*** Opening SOURCE INFORMATION ***
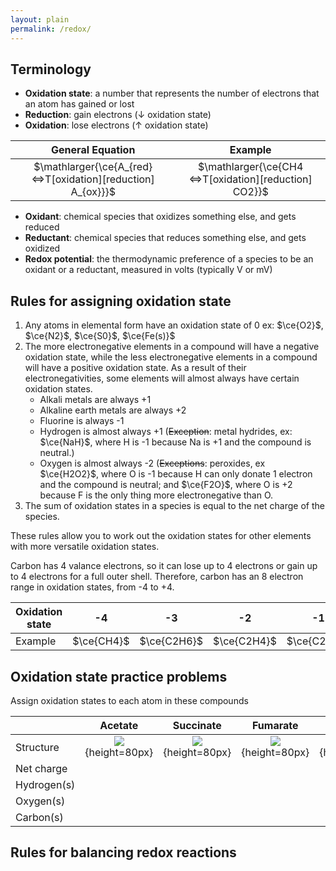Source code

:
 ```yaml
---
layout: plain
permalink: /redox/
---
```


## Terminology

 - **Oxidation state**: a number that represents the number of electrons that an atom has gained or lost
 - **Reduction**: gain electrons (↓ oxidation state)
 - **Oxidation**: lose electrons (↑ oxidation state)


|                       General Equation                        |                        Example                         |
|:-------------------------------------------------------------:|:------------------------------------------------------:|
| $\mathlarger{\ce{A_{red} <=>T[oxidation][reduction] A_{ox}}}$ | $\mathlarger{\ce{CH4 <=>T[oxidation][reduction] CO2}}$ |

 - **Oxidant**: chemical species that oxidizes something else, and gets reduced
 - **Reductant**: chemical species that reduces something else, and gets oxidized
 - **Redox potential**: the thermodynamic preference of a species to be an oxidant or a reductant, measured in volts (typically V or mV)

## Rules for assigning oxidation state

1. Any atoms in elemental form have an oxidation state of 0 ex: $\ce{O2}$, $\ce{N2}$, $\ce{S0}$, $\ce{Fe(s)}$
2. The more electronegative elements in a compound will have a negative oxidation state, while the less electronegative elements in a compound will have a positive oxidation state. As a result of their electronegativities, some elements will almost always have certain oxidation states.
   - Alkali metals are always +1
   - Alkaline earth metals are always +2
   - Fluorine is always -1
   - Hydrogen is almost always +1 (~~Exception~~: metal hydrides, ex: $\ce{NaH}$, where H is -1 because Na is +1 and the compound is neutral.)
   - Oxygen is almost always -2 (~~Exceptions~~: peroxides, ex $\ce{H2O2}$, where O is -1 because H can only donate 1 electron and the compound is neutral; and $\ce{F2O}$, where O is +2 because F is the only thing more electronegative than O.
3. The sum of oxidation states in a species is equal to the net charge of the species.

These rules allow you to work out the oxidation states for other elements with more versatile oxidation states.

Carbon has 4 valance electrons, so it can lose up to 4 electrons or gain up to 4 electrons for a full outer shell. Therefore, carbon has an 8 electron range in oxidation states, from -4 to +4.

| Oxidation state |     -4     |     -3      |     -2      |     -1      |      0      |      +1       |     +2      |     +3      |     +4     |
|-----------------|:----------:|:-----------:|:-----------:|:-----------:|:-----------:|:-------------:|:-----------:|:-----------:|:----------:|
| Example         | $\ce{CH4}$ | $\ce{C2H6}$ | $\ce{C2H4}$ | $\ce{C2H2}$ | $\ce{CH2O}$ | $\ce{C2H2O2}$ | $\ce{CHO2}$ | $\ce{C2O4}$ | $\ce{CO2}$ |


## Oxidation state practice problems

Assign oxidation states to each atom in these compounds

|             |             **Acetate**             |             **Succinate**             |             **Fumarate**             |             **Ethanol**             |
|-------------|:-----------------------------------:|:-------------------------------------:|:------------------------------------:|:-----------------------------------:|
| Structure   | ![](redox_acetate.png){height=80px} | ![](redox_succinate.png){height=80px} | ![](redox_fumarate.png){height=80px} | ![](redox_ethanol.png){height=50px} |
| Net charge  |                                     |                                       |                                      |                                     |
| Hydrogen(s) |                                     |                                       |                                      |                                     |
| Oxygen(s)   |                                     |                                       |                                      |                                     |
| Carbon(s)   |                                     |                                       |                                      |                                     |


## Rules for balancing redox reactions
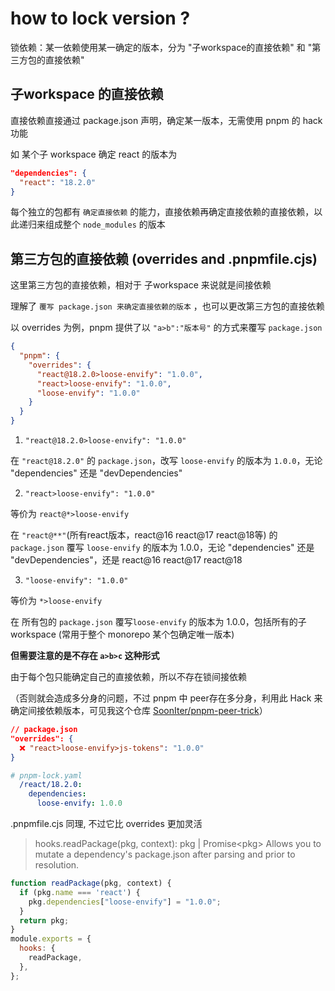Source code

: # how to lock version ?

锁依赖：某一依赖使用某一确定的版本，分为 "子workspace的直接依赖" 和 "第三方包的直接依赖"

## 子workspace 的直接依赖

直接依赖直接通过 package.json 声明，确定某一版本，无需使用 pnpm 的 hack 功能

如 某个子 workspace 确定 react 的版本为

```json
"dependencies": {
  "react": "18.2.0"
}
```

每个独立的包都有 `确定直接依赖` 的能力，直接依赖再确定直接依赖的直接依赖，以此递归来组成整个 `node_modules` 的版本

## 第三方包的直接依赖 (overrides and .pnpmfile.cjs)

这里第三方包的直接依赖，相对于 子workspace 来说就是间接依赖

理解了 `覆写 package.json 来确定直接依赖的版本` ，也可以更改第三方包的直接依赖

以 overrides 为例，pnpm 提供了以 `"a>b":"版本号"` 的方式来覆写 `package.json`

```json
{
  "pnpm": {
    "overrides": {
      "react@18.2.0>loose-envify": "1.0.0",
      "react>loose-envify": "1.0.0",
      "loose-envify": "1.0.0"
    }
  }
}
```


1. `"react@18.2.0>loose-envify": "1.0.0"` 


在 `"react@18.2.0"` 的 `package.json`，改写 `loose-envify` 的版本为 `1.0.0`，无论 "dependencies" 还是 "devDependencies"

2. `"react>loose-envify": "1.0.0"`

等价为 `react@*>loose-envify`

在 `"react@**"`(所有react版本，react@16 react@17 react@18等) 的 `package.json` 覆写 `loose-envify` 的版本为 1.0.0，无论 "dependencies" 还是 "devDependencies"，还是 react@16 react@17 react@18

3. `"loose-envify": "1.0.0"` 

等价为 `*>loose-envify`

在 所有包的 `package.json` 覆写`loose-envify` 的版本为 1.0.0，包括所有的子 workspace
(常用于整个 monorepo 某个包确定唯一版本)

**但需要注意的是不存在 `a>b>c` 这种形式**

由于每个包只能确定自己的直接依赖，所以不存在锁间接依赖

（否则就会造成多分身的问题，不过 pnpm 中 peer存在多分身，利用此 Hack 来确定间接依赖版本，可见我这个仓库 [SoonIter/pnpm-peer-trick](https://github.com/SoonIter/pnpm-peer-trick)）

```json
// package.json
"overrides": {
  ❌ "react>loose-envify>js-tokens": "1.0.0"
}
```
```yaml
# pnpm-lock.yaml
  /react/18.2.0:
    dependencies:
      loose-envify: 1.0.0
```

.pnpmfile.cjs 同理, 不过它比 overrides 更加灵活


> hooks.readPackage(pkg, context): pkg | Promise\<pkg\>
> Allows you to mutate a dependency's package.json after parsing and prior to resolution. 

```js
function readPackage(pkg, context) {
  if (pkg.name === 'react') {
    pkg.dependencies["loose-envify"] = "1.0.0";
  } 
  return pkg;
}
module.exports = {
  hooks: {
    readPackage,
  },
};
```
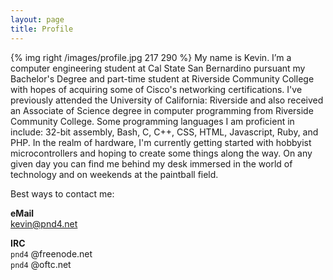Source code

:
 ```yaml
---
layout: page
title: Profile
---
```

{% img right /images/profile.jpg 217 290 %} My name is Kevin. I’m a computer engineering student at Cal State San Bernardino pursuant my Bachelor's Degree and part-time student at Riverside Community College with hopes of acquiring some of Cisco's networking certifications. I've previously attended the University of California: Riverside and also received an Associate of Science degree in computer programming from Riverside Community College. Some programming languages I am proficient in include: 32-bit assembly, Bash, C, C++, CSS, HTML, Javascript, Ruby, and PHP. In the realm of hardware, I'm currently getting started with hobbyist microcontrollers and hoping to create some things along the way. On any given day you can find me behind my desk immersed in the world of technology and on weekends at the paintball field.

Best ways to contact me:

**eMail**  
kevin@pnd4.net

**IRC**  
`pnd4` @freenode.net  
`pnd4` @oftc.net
*** Closing SOURCE INFORMATION ***
Please, without any pictures, retype the records exactly as they appear.

Source code

:
 ```yaml
---
layout: plain
permalink: /redox/
---
```


## Terminology

 - **Oxidation state**: a number that represents the number of electrons that an atom has gained or lost
 - **Reduction**: gain electrons (↓ oxidation state)
 - **Oxidation**: lose electrons (↑ oxidation state)


|                       General Equation                        |                        Example                         |
|:-------------------------------------------------------------:|:------------------------------------------------------:|
| $\mathlarger{\ce{A_{red} <=>T[oxidation][reduction] A_{ox}}}$ | $\mathlarger{\ce{CH4 <=>T[oxidation][reduction] CO2}}$ |

 - **Oxidant**: chemical species that oxidizes something else, and gets reduced
 - **Reductant**: chemical species that reduces something else, and gets oxidized
 - **Redox potential**: the thermodynamic preference of a species to be an oxidant or a reductant, measured in volts (typically V or mV)

## Rules for assigning oxidation state

1. Any atoms in elemental form have an oxidation state of 0 ex: $\ce{O2}$, $\ce{N2}$, $\ce{S0}$, $\ce{Fe(s)}$
2. The more electronegative elements in a compound will have a negative oxidation state, while the less electronegative elements in a compound will have a positive oxidation state. As a result of their electronegativities, some elements will almost always have certain oxidation states.
   - Alkali metals are always +1
   - Alkaline earth metals are always +2
   - Fluorine is always -1
   - Hydrogen is almost always +1 (~~Exception~~: metal hydrides, ex: $\ce{NaH}$, where H is -1 because Na is +1 and the compound is neutral.)
   - Oxygen is almost always -2 (~~Exceptions~~: peroxides, ex $\ce{H2O2}$, where O is -1 because H can only donate 1 electron and the compound is neutral; and $\ce{F2O}$, where O is +2 because F is the only thing more electronegative than O.
3. The sum of oxidation states in a species is equal to the net charge of the species.

These rules allow you to work out the oxidation states for other elements with more versatile oxidation states.

Carbon has 4 valance electrons, so it can lose up to 4 electrons or gain up to 4 electrons for a full outer shell. Therefore, carbon has an 8 electron range in oxidation states, from -4 to +4.

| Oxidation state |     -4     |     -3      |     -2      |     -1      |      0      |      +1       |     +2      |     +3      |     +4     |
|-----------------|:----------:|:-----------:|:-----------:|:-----------:|:-----------:|:-------------:|:-----------:|:-----------:|:----------:|
| Example         | $\ce{CH4}$ | $\ce{C2H6}$ | $\ce{C2H4}$ | $\ce{C2H2}$ | $\ce{CH2O}$ | $\ce{C2H2O2}$ | $\ce{CHO2}$ | $\ce{C2O4}$ | $\ce{CO2}$ |


## Oxidation state practice problems

Assign oxidation states to each atom in these compounds

|             |             **Acetate**             |             **Succinate**             |             **Fumarate**             |             **Ethanol**             |
|-------------|:-----------------------------------:|:-------------------------------------:|:------------------------------------:|:-----------------------------------:|
| Structure   | ![](redox_acetate.png){height=80px} | ![](redox_succinate.png){height=80px} | ![](redox_fumarate.png){height=80px} | ![](redox_ethanol.png){height=50px} |
| Net charge  |                                     |                                       |                                      |                                     |
| Hydrogen(s) |                                     |                                       |                                      |                                     |
| Oxygen(s)   |                                     |                                       |                                      |                                     |
| Carbon(s)   |                                     |                                       |                                      |                                     |


## Rules for balancing redox reactions
Source code

: # how to lock version ?

锁依赖：某一依赖使用某一确定的版本，分为 "子workspace的直接依赖" 和 "第三方包的直接依赖"

## 子workspace 的直接依赖

直接依赖直接通过 package.json 声明，确定某一版本，无需使用 pnpm 的 hack 功能

如 某个子 workspace 确定 react 的版本为

```json
"dependencies": {
  "react": "18.2.0"
}
```

每个独立的包都有 `确定直接依赖` 的能力，直接依赖再确定直接依赖的直接依赖，以此递归来组成整个 `node_modules` 的版本

## 第三方包的直接依赖 (overrides and .pnpmfile.cjs)

这里第三方包的直接依赖，相对于 子workspace 来说就是间接依赖

理解了 `覆写 package.json 来确定直接依赖的版本` ，也可以更改第三方包的直接依赖

以 overrides 为例，pnpm 提供了以 `"a>b":"版本号"` 的方式来覆写 `package.json`

```json
{
  "pnpm": {
    "overrides": {
      "react@18.2.0>loose-envify": "1.0.0",
      "react>loose-envify": "1.0.0",
      "loose-envify": "1.0.0"
    }
  }
}
```


1. `"react@18.2.0>loose-envify": "1.0.0"` 


在 `"react@18.2.0"` 的 `package.json`，改写 `loose-envify` 的版本为 `1.0.0`，无论 "dependencies" 还是 "devDependencies"

2. `"react>loose-envify": "1.0.0"`

等价为 `react@*>loose-envify`

在 `"react@**"`(所有react版本，react@16 react@17 react@18等) 的 `package.json` 覆写 `loose-envify` 的版本为 1.0.0，无论 "dependencies" 还是 "devDependencies"，还是 react@16 react@17 react@18

3. `"loose-envify": "1.0.0"` 

等价为 `*>loose-envify`

在 所有包的 `package.json` 覆写`loose-envify` 的版本为 1.0.0，包括所有的子 workspace
(常用于整个 monorepo 某个包确定唯一版本)

**但需要注意的是不存在 `a>b>c` 这种形式**

由于每个包只能确定自己的直接依赖，所以不存在锁间接依赖

（否则就会造成多分身的问题，不过 pnpm 中 peer存在多分身，利用此 Hack 来确定间接依赖版本，可见我这个仓库 [SoonIter/pnpm-peer-trick](https://github.com/SoonIter/pnpm-peer-trick)）

```json
// package.json
"overrides": {
  ❌ "react>loose-envify>js-tokens": "1.0.0"
}
```
```yaml
# pnpm-lock.yaml
  /react/18.2.0:
    dependencies:
      loose-envify: 1.0.0
```

.pnpmfile.cjs 同理, 不过它比 overrides 更加灵活


> hooks.readPackage(pkg, context): pkg | Promise\<pkg\>
> Allows you to mutate a dependency's package.json after parsing and prior to resolution. 

```js
function readPackage(pkg, context) {
  if (pkg.name === 'react') {
    pkg.dependencies["loose-envify"] = "1.0.0";
  } 
  return pkg;
}
module.exports = {
  hooks: {
    readPackage,
  },
};
```
Source code

:
 ```yaml
---
layout: page
title: Profile
---
```

{% img right /images/profile.jpg 217 290 %} My name is Kevin. I’m a computer engineering student at Cal State San Bernardino pursuant my Bachelor's Degree and part-time student at Riverside Community College with hopes of acquiring some of Cisco's networking certifications. I've previously attended the University of California: Riverside and also received an Associate of Science degree in computer programming from Riverside Community College. Some programming languages I am proficient in include: 32-bit assembly, Bash, C, C++, CSS, HTML, Javascript, Ruby, and PHP. In the realm of hardware, I'm currently getting started with hobbyist microcontrollers and hoping to create some things along the way. On any given day you can find me behind my desk immersed in the world of technology and on weekends at the paintball field.

Best ways to contact me:

**eMail**  
kevin@pnd4.net

**IRC**  
`pnd4` @freenode.net  
`pnd4` @oftc.net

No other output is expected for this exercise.